Ils s'appelaient Anselmo Radrigan, Vicente Garcia, Juan Aguirre, Alicia Herrera... La liste comporte au total 1198 noms. Beaucoup d'entre eux étaient des militants de la gauche chilienne. Arrêtés après le coup d'État, on ne les a plus revus. On suppose qu'ils ont été tués. On le suppose, on ne le sait pas avec certitude. Dans leurs foyers, le souvenir s'installe. Dans leurs foyers, père et mère, soeurs et frères peuvent préserver l'illusion que leurs êtres chers ne sont qu'absents.
La mort menace, cogne aux fenêtres, mais n'entre pas. Puisqu'on n'a pas vu. Puisqu'on ne peut constater qu'ils sont morts. Puisqu'on ne sait pas où ils sont. Sur la liste des 1198 noms figure un entête. Il y est écrit Disparus. Cet ouvrage porte son attention sur une modalité de l'assassinat politique où la mort brutale devient, paradoxalement, mort lente. Entre 1973 et 1989, les services de renseignements de la Junte Militaire chilienne ont fait disparaître 1198 prisonniers.

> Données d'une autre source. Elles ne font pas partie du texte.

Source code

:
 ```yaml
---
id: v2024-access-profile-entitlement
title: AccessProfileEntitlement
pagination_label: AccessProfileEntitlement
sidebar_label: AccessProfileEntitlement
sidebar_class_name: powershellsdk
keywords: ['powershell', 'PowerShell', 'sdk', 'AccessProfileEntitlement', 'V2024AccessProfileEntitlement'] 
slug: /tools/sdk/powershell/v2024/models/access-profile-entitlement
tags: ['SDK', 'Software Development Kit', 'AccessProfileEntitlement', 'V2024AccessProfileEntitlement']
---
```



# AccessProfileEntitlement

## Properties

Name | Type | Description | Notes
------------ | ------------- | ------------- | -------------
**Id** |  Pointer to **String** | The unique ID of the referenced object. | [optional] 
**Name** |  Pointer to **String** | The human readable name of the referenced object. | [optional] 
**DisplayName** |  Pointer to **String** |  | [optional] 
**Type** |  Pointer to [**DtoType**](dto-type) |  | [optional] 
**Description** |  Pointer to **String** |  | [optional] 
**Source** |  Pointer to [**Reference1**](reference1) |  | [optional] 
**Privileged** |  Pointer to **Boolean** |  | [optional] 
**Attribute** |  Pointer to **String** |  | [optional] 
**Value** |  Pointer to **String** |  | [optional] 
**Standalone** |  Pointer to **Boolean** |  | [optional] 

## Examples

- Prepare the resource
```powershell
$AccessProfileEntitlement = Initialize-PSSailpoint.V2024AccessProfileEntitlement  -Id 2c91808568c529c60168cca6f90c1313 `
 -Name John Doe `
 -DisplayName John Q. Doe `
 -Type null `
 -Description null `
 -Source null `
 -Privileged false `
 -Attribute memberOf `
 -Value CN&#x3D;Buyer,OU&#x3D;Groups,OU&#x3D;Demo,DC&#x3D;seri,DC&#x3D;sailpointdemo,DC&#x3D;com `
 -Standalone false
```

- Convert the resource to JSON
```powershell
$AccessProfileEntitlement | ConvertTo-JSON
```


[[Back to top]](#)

Depuis, le débat politique admet une question récurrente : "que faire des disparus ?" et une réponse implicite : "il faut les retrouver". Deux questions sont privilégiées dans le présent ouvrage Comment passe-t-on d'une politique du "faire disparaître" à une politique du "faire apparaître" ? Que veut dire "retrouver les disparus" ?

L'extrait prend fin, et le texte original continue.